==== Records supplied

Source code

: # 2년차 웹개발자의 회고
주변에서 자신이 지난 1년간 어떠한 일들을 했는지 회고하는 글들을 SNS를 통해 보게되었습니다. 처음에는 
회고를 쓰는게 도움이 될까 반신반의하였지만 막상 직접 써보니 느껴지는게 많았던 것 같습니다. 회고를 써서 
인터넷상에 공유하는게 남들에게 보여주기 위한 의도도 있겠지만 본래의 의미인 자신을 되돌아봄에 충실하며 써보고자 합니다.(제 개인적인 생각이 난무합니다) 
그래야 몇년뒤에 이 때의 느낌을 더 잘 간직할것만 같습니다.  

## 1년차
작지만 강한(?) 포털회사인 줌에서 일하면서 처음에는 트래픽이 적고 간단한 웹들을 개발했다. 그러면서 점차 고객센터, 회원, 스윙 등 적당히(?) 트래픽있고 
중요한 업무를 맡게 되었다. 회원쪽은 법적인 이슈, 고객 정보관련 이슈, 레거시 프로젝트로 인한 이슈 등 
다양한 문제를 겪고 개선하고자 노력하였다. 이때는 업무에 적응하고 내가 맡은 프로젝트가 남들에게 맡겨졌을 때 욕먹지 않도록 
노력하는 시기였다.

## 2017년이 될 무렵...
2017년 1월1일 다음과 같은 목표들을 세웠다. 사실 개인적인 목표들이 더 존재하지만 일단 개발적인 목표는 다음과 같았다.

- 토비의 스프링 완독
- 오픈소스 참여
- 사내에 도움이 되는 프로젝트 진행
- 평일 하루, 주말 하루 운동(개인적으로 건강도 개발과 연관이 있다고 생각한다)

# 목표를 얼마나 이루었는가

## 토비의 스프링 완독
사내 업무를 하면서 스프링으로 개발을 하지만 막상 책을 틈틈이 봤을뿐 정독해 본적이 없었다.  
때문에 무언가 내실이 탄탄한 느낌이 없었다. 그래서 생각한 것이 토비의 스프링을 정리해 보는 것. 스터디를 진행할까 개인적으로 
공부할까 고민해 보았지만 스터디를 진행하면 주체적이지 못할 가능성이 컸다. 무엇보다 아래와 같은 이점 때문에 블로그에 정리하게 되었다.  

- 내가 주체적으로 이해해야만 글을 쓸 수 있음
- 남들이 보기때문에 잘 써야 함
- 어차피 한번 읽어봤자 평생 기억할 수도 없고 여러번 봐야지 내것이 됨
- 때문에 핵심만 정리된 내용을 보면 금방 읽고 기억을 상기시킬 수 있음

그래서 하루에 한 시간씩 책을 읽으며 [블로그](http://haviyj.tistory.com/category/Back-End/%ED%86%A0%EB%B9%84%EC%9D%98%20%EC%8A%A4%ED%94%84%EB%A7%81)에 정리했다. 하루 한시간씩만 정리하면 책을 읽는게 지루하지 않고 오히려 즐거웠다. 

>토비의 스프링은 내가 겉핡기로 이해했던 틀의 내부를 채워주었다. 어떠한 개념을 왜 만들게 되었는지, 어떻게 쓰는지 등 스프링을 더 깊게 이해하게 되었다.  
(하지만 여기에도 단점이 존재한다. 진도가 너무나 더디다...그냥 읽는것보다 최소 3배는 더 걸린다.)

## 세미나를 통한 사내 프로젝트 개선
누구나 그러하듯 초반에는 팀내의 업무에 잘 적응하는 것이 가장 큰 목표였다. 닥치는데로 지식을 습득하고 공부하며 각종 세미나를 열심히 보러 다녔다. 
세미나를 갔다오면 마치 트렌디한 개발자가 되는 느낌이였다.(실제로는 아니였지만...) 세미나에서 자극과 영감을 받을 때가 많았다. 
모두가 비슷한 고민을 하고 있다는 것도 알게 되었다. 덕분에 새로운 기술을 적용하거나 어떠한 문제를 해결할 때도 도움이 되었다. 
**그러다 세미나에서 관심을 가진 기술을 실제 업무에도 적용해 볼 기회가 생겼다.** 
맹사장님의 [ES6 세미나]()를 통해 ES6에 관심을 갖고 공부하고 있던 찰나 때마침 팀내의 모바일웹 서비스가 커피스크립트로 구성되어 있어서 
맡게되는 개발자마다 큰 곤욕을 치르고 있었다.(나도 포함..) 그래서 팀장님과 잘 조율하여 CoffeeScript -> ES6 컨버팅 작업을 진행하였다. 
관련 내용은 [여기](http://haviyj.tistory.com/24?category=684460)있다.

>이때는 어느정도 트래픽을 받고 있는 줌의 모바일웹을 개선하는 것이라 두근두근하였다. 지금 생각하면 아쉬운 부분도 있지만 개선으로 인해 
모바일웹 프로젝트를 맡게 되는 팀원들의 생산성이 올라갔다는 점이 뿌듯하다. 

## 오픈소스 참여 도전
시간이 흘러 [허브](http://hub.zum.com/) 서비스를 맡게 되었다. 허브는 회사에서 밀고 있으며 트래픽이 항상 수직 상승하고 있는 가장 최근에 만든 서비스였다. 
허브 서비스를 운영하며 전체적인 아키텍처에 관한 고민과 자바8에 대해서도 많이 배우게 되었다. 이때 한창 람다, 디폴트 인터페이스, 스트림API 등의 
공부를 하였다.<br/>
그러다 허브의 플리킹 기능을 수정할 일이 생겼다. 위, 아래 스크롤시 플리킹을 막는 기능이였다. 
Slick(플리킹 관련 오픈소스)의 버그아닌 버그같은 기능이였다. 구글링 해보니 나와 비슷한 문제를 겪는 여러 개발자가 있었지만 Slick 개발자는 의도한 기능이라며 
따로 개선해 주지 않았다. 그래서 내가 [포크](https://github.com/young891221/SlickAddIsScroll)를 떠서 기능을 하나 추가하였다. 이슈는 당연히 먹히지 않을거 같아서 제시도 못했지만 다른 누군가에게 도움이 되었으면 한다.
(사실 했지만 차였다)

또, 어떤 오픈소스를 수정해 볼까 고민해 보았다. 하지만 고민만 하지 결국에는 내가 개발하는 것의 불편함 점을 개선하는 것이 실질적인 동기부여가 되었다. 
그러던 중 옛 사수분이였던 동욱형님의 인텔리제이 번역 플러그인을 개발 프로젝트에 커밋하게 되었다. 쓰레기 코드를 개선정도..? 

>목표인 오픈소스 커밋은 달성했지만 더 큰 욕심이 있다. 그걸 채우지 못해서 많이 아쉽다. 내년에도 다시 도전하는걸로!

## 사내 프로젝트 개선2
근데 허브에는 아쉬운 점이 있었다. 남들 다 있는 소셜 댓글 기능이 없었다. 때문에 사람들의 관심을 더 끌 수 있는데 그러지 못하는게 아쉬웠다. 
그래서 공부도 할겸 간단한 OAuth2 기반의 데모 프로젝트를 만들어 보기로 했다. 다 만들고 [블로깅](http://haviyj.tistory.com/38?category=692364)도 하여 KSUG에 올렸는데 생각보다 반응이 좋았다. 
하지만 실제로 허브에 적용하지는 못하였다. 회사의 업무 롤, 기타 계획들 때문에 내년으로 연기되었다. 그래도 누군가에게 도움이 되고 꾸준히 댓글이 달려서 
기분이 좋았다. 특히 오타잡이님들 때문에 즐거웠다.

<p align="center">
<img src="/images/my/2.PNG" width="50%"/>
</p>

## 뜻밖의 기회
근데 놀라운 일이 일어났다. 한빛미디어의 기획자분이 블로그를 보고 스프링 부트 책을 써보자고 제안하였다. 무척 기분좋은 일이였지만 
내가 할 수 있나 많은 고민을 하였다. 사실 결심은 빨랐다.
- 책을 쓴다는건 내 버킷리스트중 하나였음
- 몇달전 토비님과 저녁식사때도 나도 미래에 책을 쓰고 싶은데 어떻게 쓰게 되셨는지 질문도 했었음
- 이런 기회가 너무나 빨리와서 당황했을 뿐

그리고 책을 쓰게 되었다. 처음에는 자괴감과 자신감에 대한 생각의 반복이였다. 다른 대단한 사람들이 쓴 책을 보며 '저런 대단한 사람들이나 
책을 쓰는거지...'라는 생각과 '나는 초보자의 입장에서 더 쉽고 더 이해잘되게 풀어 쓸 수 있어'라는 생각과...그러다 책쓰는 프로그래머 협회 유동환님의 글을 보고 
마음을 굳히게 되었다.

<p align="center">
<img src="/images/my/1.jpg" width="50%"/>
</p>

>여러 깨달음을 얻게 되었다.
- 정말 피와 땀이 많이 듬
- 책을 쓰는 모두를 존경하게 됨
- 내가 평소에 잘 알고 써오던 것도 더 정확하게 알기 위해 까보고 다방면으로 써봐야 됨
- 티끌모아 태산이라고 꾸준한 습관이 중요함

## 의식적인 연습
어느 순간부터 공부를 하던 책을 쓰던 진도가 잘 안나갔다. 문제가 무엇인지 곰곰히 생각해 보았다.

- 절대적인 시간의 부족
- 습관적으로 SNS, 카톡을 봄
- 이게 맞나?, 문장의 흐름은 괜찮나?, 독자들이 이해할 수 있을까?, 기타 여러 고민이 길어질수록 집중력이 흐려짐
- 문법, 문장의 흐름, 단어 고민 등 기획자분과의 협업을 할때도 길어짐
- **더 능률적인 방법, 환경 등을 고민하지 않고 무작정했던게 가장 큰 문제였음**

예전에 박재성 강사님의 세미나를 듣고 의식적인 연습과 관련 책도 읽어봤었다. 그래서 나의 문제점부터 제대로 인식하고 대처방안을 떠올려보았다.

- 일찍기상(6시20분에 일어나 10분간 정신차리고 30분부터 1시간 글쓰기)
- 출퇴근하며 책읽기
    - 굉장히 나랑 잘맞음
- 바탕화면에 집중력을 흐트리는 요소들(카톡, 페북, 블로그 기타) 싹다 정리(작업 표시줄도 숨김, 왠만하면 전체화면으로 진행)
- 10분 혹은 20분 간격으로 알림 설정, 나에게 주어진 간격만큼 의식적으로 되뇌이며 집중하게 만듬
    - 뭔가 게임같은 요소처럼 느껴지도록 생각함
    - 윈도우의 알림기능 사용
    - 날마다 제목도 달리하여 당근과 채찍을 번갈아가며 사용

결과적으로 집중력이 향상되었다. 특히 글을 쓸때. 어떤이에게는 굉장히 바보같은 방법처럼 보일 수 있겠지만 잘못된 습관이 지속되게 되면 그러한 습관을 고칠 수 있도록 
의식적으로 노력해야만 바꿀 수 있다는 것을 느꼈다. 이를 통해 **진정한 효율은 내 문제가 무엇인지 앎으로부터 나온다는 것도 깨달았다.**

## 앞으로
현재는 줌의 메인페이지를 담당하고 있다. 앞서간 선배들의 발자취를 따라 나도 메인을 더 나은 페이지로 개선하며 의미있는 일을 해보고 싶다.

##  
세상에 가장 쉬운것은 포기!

========

Exercise goal:
Given the records above, reproduce precisely and only the lines between the line holding "마음을 굳히게 되었다." and the line holding "- 굉장히 나랑 잘맞음", inclusive.

Reply to the task:
마음을 굳히게 되었다.

<p align="center">
<img src="/images/my/1.jpg" width="50%"/>
</p>

>여러 깨달음을 얻게 되었다.
- 정말 피와 땀이 많이 듬
- 책을 쓰는 모두를 존경하게 됨
- 내가 평소에 잘 알고 써오던 것도 더 정확하게 알기 위해 까보고 다방면으로 써봐야 됨
- 티끌모아 태산이라고 꾸준한 습관이 중요함

## 의식적인 연습
어느 순간부터 공부를 하던 책을 쓰던 진도가 잘 안나갔다. 문제가 무엇인지 곰곰히 생각해 보았다.

- 절대적인 시간의 부족
- 습관적으로 SNS, 카톡을 봄
- 이게 맞나?, 문장의 흐름은 괜찮나?, 독자들이 이해할 수 있을까?, 기타 여러 고민이 길어질수록 집중력이 흐려짐
- 문법, 문장의 흐름, 단어 고민 등 기획자분과의 협업을 할때도 길어짐
- **더 능률적인 방법, 환경 등을 고민하지 않고 무작정했던게 가장 큰 문제였음**

예전에 박재성 강사님의 세미나를 듣고 의식적인 연습과 관련 책도 읽어봤었다. 그래서 나의 문제점부터 제대로 인식하고 대처방안을 떠올려보았다.

- 일찍기상(6시20분에 일어나 10분간 정신차리고 30분부터 1시간 글쓰기)
- 출퇴근하며 책읽기
    - 굉장히 나랑 잘맞음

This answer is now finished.